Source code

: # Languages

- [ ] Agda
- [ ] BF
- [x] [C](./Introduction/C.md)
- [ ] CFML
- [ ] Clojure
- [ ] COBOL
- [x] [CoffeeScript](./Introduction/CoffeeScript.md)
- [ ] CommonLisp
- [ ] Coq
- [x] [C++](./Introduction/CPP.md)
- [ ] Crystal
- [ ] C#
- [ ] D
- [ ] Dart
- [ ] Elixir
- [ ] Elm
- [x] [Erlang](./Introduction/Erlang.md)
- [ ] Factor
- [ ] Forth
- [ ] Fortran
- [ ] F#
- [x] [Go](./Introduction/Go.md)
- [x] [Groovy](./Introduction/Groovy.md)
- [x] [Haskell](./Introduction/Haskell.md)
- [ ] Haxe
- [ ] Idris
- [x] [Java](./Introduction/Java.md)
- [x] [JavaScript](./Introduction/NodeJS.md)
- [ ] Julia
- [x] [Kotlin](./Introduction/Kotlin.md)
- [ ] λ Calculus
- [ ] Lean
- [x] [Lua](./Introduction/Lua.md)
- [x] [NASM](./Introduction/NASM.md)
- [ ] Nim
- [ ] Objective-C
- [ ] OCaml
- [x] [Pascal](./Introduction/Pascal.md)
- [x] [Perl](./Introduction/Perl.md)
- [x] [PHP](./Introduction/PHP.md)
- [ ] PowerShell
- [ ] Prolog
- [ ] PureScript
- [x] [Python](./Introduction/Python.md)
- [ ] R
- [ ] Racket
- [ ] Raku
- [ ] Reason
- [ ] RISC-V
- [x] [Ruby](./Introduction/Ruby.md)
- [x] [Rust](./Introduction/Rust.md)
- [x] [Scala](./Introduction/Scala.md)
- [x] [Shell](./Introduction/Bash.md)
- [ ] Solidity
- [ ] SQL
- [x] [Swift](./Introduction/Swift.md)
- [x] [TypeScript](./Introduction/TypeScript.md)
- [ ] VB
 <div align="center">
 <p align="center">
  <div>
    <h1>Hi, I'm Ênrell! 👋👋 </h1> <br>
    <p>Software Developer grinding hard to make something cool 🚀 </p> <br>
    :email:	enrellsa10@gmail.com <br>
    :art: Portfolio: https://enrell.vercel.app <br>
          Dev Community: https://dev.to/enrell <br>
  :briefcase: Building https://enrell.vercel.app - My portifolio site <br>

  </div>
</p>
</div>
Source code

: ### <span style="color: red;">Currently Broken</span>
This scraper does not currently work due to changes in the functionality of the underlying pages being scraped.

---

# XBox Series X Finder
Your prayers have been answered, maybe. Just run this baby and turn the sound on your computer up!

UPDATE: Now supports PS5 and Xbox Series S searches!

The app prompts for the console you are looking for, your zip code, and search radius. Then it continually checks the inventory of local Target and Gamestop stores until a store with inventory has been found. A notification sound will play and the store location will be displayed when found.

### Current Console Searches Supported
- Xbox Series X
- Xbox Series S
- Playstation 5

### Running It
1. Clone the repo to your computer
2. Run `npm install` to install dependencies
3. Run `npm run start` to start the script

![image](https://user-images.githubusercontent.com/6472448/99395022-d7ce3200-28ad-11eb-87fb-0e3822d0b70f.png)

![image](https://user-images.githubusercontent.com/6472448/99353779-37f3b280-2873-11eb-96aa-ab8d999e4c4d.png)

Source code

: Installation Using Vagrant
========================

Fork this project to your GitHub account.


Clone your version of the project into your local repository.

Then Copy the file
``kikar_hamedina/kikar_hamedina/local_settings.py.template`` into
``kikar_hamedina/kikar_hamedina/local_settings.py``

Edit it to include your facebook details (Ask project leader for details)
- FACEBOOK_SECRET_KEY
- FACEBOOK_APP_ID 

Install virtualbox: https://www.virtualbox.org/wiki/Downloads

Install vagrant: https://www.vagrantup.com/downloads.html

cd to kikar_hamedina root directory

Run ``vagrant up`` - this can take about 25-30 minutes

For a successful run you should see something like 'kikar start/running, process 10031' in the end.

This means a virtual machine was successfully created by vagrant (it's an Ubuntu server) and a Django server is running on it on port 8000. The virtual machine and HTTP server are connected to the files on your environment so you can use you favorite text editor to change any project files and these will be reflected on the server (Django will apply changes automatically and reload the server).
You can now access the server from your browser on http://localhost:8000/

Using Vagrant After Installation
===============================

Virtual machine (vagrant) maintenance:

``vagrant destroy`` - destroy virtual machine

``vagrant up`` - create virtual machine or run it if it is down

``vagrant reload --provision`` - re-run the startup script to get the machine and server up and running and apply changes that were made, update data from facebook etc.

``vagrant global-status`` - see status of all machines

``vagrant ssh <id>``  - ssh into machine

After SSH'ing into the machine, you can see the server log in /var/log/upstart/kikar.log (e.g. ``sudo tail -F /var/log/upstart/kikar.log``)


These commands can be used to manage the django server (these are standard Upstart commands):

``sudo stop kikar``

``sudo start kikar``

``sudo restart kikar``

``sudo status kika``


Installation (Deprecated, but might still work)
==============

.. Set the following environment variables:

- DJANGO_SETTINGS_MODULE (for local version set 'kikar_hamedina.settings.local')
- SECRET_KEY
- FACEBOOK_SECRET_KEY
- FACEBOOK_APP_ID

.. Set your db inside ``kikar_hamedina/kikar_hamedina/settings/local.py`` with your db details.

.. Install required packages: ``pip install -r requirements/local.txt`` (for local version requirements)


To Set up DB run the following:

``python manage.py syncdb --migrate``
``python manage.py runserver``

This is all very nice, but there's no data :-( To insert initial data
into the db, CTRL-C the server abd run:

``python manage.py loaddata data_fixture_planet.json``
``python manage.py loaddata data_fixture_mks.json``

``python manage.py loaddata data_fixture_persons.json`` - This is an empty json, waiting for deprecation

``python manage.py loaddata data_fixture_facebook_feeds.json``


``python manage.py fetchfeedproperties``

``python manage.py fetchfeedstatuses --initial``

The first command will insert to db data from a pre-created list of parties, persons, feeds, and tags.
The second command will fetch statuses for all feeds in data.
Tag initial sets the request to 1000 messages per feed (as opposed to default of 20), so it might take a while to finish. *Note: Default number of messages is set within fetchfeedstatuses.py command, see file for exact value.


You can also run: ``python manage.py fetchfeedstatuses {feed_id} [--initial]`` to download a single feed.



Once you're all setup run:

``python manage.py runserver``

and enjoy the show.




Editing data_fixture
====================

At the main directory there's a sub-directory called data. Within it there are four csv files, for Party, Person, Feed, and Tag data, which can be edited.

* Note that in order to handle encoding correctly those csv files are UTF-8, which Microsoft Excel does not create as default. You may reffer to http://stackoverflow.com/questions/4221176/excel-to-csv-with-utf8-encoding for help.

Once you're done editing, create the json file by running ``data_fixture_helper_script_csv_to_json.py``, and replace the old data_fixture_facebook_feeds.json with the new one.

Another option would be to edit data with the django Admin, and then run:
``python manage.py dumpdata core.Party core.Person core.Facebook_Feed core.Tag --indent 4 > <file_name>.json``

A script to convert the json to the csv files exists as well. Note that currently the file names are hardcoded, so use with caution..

▶ Task details
Pull every line containing "from" out of the records.

▶ Solution to the problem
You can now access the server from your browser on http://localhost:8000/
``vagrant reload --provision`` - re-run the startup script to get the machine and server up and running and apply changes that were made, update data from facebook etc.
The first command will insert to db data from a pre-created list of parties, persons, feeds, and tags.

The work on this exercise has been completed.